Bandstand and monastery, Sitio, Nazaré. Best time to visit Portugal

When Is The Best Time To Visit Portugal?

The best time to visit Portugal is as soon as you can! Seriously though, this country has so much to offer throughout the year that there is no bad time to come. Obviously, this depends to some extent on what you want to do when you’re here as certain activities are more seasonal than others.

In this guide to when to visit Portugal, I’ll give you an overview of what to expect from each season and pros and cons of choosing certain months for your Portugal trip. Note that these tips mostly apply to mainland Portugal rather than the subtropical islands of Madeira and the Azores as their climates are quite different.

Portugal seasons and the weather

I haven’t bothered including any of the temperature charts you’ll see on other websites as they are, frankly, useless and inaccurate from what I can see. The weather in Portugal is an increasingly unpredictable beast and lately, the seasons have been all over the place so nothing is a sure thing anymore. Add to that the various micro climates around the country and the best anyone can give you is a rough idea of what you are likely to experience.

However, it’s still possible to make some generalisations and the key is to be prepared for unseasonable weather by checking forecasts before you pack – see my Portugal packing tips.

Jump to a specific season:

Spring in Portugal (March to May)

Summer in Portugal (June to mid September)

Autumn in Portugal (mid September to early December)

Winter in Portugal (December to February)

Spring in Portugal (March to May)

Spring flowers, Quinta do Panascal, Douro Valley, Portugal
Spring flowers, Douro Valley, Portugal

Spring is my favourite season and possibly the best time to visit Portugal. I love it when the countryside starts to wake up with fresh green foliage and colourful wildflowers. Tourist related activities and services that closed for the winter period throw open their doors at Easter and the number of visitors steadily increases from April onwards.

I often travel in Portugal in spring and am usually able to do the things I want to without the weather seriously scuppering my plans. It does help to have some flexibility in your itinerary if you intend to do outdoor activities though.

There will likely be some heavy rain, which has been known to last for several days at a time. Rainy days are usually interspersed with some warmer periods and blue skies, albeit a little cloudy. Dry spring days are ideal for walking, although temperatures start to heat up from May onwards.

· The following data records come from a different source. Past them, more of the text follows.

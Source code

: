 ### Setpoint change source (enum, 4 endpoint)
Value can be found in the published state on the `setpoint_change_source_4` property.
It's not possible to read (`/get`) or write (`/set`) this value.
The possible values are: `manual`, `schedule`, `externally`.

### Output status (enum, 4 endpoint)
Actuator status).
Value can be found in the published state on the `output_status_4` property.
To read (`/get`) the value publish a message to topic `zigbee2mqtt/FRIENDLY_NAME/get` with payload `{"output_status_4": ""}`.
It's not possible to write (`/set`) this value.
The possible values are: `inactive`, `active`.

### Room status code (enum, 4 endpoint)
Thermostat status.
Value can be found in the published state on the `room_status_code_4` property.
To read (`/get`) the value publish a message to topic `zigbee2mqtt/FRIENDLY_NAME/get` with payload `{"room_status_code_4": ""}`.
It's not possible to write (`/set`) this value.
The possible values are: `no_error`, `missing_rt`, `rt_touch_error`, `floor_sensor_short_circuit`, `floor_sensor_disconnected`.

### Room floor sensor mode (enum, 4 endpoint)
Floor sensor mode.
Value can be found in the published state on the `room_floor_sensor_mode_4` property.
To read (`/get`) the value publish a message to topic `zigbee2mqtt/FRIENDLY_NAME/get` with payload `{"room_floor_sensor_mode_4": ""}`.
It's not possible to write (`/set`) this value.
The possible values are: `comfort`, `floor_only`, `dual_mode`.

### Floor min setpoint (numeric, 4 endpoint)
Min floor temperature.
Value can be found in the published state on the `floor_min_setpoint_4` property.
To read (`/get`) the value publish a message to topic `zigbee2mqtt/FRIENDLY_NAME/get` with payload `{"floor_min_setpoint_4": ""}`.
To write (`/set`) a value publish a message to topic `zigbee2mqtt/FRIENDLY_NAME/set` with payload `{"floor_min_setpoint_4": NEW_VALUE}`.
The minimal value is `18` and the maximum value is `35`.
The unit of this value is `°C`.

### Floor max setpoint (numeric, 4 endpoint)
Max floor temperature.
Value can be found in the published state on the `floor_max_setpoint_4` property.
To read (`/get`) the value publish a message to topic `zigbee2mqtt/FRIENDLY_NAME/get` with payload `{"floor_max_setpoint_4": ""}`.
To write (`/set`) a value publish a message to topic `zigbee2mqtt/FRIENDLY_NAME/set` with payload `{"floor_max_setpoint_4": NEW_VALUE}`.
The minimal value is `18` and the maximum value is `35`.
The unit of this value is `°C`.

Check out these great walking holidays in Portugal

Spring events in Portugal

There are cheese festivals in my area (As Beiras) in March and April, a major fish festival in Lisbon in April, a chocolate festival in Óbidos and a flower festival in Madeira in late April or early May. Revolution Day, April 25th, is a public holiday and often celebrated with concerts and events.

One of my favourite festivals is also the craziest – the Iberian Mask Festival held in early May in Lisbon. Other events include FIMFA, an international puppets festival in Lisbon, and Bracara Augusta, a Roman-themed festival in the ancient city of Braga.

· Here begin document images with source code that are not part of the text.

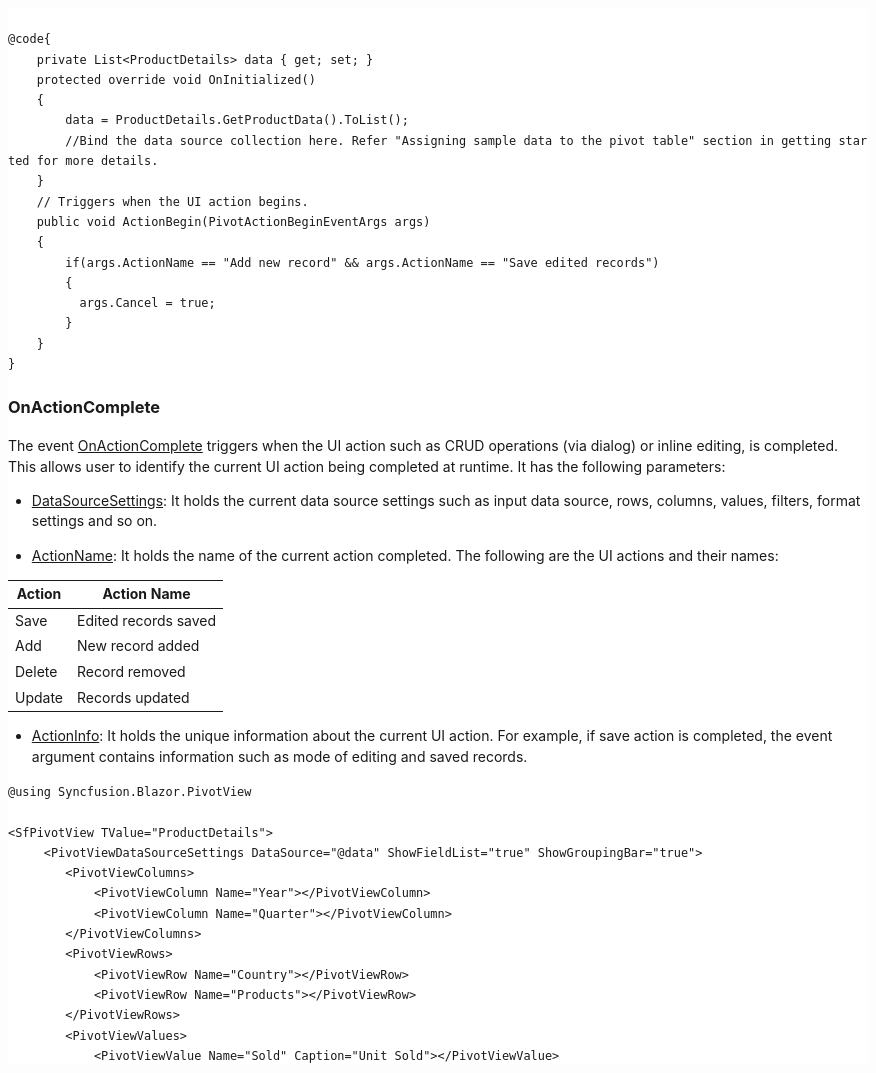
```cshtml

@code{
    private List<ProductDetails> data { get; set; }
    protected override void OnInitialized()
    {
        data = ProductDetails.GetProductData().ToList();
        //Bind the data source collection here. Refer "Assigning sample data to the pivot table" section in getting started for more details.
    }
    // Triggers when the UI action begins.
    public void ActionBegin(PivotActionBeginEventArgs args)
    {
        if(args.ActionName == "Add new record" && args.ActionName == "Save edited records")
        {
          args.Cancel = true;
        }       
    }
}
```
### OnActionComplete

The event [OnActionComplete](https://help.syncfusion.com/cr/blazor/Syncfusion.Blazor.PivotView.PivotViewEvents-1.html#Syncfusion_Blazor_PivotView_PivotViewEvents_1_OnActionComplete) triggers when the UI action such as CRUD operations (via dialog) or inline editing, is completed. This allows user to identify the current UI action being completed at runtime. It has the following parameters:

* [DataSourceSettings](https://help.syncfusion.com/cr/blazor/Syncfusion.Blazor.PivotView.PivotActionCompleteEventArgs-1.html#Syncfusion_Blazor_PivotView_PivotActionCompleteEventArgs_1_DataSourceSettings): It holds the current data source settings such as input data source, rows, columns, values, filters, format settings and so on.

* [ActionName](https://help.syncfusion.com/cr/blazor/Syncfusion.Blazor.PivotView.PivotActionCompleteEventArgs-1.html#Syncfusion_Blazor_PivotView_PivotActionCompleteEventArgs_1_ActionName): It holds the name of the current action completed. The following are the UI actions and their names:

| Action | Action Name|
|----------------|-------------|
| Save| Edited records saved|
| Add| New record added|
| Delete| Record removed |
| Update| Records updated|

* [ActionInfo](https://help.syncfusion.com/cr/blazor/Syncfusion.Blazor.PivotView.PivotActionCompleteEventArgs-1.html#Syncfusion_Blazor_PivotView_PivotActionCompleteEventArgs_1_ActionInfo):  It holds the unique information about the current UI action. For example, if save action is completed, the event argument contains information such as mode of editing and saved records.

```cshtml
@using Syncfusion.Blazor.PivotView

<SfPivotView TValue="ProductDetails">
     <PivotViewDataSourceSettings DataSource="@data" ShowFieldList="true" ShowGroupingBar="true">
        <PivotViewColumns>
            <PivotViewColumn Name="Year"></PivotViewColumn>
            <PivotViewColumn Name="Quarter"></PivotViewColumn>
        </PivotViewColumns>
        <PivotViewRows>
            <PivotViewRow Name="Country"></PivotViewRow>
            <PivotViewRow Name="Products"></PivotViewRow>
        </PivotViewRows>
        <PivotViewValues>
            <PivotViewValue Name="Sold" Caption="Unit Sold"></PivotViewValue>
```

Things to consider when travelling in spring

Accommodation prices are considerably lower in March and April although May can be pricey in popular places. May is one of the most popular months for the Portuguese Camino de Santiago, pilgrimages to Fátima (May 11th to 13th) and for visiting the Douro Valley so book ahead.

Summer in Portugal (June to mid September)

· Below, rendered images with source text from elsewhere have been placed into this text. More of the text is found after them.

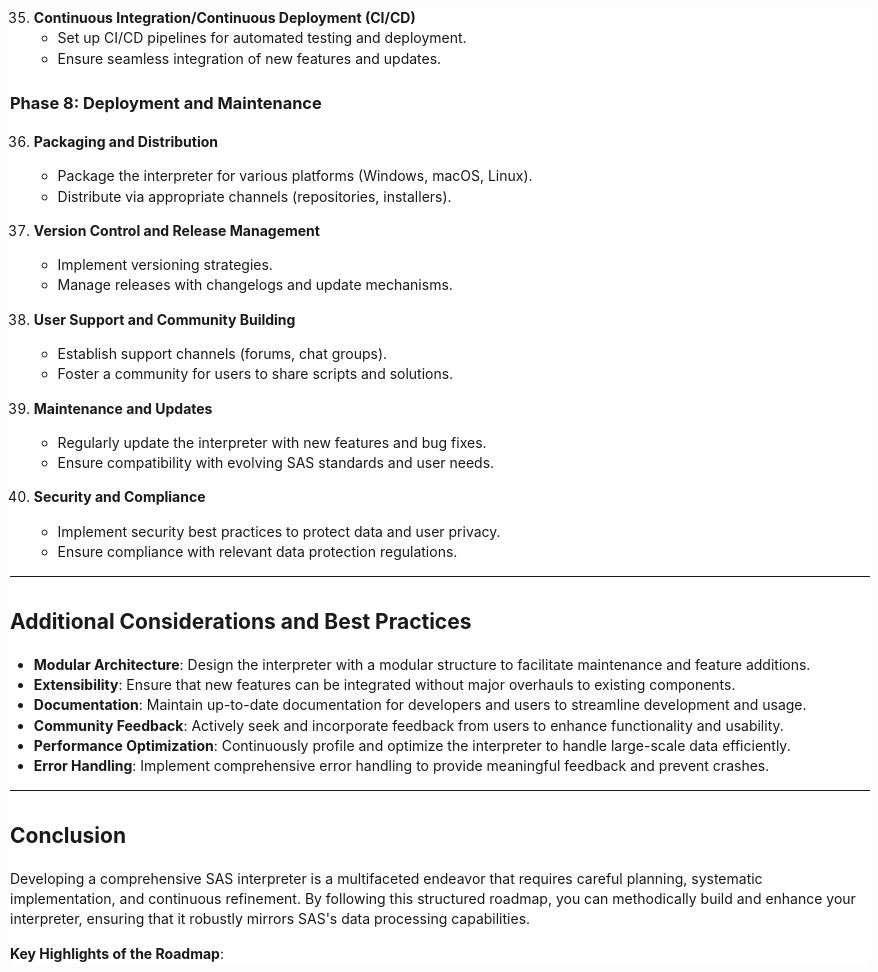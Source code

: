 35. **Continuous Integration/Continuous Deployment (CI/CD)**
    - Set up CI/CD pipelines for automated testing and deployment.
    - Ensure seamless integration of new features and updates.

### **Phase 8: Deployment and Maintenance**

36. **Packaging and Distribution**
    - Package the interpreter for various platforms (Windows, macOS, Linux).
    - Distribute via appropriate channels (repositories, installers).

37. **Version Control and Release Management**
    - Implement versioning strategies.
    - Manage releases with changelogs and update mechanisms.

38. **User Support and Community Building**
    - Establish support channels (forums, chat groups).
    - Foster a community for users to share scripts and solutions.

39. **Maintenance and Updates**
    - Regularly update the interpreter with new features and bug fixes.
    - Ensure compatibility with evolving SAS standards and user needs.

40. **Security and Compliance**
    - Implement security best practices to protect data and user privacy.
    - Ensure compliance with relevant data protection regulations.

---

## **Additional Considerations and Best Practices**

- **Modular Architecture**: Design the interpreter with a modular structure to facilitate maintenance and feature additions.
- **Extensibility**: Ensure that new features can be integrated without major overhauls to existing components.
- **Documentation**: Maintain up-to-date documentation for developers and users to streamline development and usage.
- **Community Feedback**: Actively seek and incorporate feedback from users to enhance functionality and usability.
- **Performance Optimization**: Continuously profile and optimize the interpreter to handle large-scale data efficiently.
- **Error Handling**: Implement comprehensive error handling to provide meaningful feedback and prevent crashes.

---

## **Conclusion**

Developing a comprehensive SAS interpreter is a multifaceted endeavor that requires careful planning, systematic implementation, and continuous refinement. By following this structured roadmap, you can methodically build and enhance your interpreter, ensuring that it robustly mirrors SAS's data processing capabilities.

**Key Highlights of the Roadmap**:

River beach, Avô, Portugal
River beach, Avô, Portugal

Summer weather in Portugal

June and September are usually just about okay for walking around without melting, as long as you avoid the mid afternoon heat – temperatures often reach the mid 30ºCs, especially inland. There is still a chance of rain but it’s less likely than in spring or autumn. For these reasons, both are popular months for the Camino, especially the Coastal Route. June and September are also good times for walking the Alentejo coast.

July and August tend to be the hottest, driest months although the last couple of years have been more erratic than others with some cooler days that make it a pleasure to be outside. On very hot days, especially inland, temperatures can soar into the high 30ºs or even 40ºs (Celsius), which is often too hot for me to be outside except for early morning and in the evening. Al fresco lunches may still be possible on those baking hot days if you have a sea or mountain breeze but otherwise, an air conditioned restaurant will make your mealtime more enjoyable.

Beaches naturally get busier during the hotter months and beach cafés and restaurants are in full swing. Note that river beaches only function during summer months. Some are open from mid June to mid September while most are only fully operational in July and August. The same applies to lifeguards at most coastal beaches.

Tip: If you plan to do much in the way of sightseeing in summer, try to organise your itinerary so that you are in air conditioned museums, or at least places with shade, during the heat of the day (3-5 pm is usually the hottest).

Summer events in Portugal

June is a very active month, especially in Lisbon, which is pretty much em festa, i.e. in party mode, for the whole of June with the biggest celebrations being on June 12th and 13th in honour of St. Anthony. Northern towns and cities, especially Porto, favour St. John with an all night party on June 23rd.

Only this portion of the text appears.